L'histoire du Stade de Reims (Partie 4)
L'écusson des anciens du Stade de Reims, ceux qui ont fait la gloire de notre club...


Douze ans de D2

Revoilà donc le Stade de Reims en deuxième division. La situation financière du club est encore précaire et c'est avec une formation rajeunie que le Stade dispute le championnat 1979/1980. Au gré des séries de victoires et de défaites, les jeunes rémois se retrouvent vite englués dans le milieu du classement avant de finir à une méritante sixième place.
Et les deux saisons suivantes n'offrent guère plus d'occasion de s'enflammer. Le stade Auguste Delaune se vide peu à peu et la sinistrose tend à envahir la Cité des Sacres. Les Rouge et Blanc naviguent toujours dans le ventre mou de la D2 d'abord à la dixième puis à la sixième place.
La saison 1982/1983 offre pourtant une chance inespérée aux rémois pour retrouver l'élite. La D2 est maintenant divisée en deux groupes et Reims évolue dans le groupe sud. Très vite les Stadistes jouent les premiers rôles et le public rémois se prête au jeu. Delaune sonne moins creux et l'équipe reste à la lutte pour la montée. Mais c'est Toulon qui remporte finalement le précieux sésame. Reims joue les barrages mais échoue face à Nîmes. Peu importe, le Stade de Reims semble sur la bonne voix.

Et l'espoir perdure pendant toute la saison suivante puisque les rémois sont à la lutte pour disputer une nouvelle fois les barages. Mais une défaite au Red Star met fin au fol espoir et Reims doit se contenter de la quatrième place.
Carlos Bianchi est de retour pour le début de la saison 1984/1985. Le président Bazelaire veut sortir le Stade de Reims de la D2 et ce retour renforce l'optimisme ambiant. Mais malgré une impressionnante entame de championnat, le Stade et son buteur vedette montrent leurs limites. "Carlos" n'est plus aussi efficace et malgré sa solidité défensive l'équipe reste moyenne.
Plus que moyenne même puisque peu à peu elle glisse dans la deuxième partie de tableau. Bianchi raccroche les crampons et devient l'entraineur d'une équipe qui déçoit encore ses quelques fidèles supporters avec une douzième place finale.
La saison 1985/1986 démarre plutôt bien et les résultats ravivent un peu la flamme du côté de la Chaussée Bocquaine. Mais des mois de novembre et décembre calamiteux mettent vite fin aux prétentions rémoises. Une seconde partie de championnat exceptionnelle ne suffit pas et le Stade de Reims échoue à la quatrième place à quatre points du barragiste.
Quatrième c'est encore la place du club champenois à la fin de la saison suivante mais une belle aventure en Coupe de France est venue atténuer la déception.
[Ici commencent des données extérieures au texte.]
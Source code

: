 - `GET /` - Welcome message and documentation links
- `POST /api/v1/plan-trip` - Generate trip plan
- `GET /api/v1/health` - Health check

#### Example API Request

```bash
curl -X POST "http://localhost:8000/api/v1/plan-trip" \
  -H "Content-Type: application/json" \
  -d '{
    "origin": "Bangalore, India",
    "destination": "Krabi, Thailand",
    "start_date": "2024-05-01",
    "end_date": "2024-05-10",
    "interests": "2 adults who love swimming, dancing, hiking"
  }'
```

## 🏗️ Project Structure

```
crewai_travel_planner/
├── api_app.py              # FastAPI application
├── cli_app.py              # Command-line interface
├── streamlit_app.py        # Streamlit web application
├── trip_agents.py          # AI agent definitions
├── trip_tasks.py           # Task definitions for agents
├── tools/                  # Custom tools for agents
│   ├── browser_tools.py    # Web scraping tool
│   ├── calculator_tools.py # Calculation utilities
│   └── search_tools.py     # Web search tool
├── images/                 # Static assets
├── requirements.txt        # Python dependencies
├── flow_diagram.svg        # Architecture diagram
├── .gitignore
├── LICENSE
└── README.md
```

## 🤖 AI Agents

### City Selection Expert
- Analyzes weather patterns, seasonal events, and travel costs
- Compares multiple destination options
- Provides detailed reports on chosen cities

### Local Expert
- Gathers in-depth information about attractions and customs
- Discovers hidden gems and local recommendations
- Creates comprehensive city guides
Les hommes de Carlos Bianchi éliminent successivement Metz, Mulhouse, Martigues et Laval pour se retrouver en demi finale face à l'Olympique de Marseille. Battu au Vélodrome 2-0, Reims croit encore en ses chances mais l'OM est trop fort. Dans un stade Delaune "chaud comme une bouillote" (27 774 spectateurs, record absolu), les marseillais s'imposent facilement 5 buts à 1 mettant fin à la folle aventure des Rouge et Blanc.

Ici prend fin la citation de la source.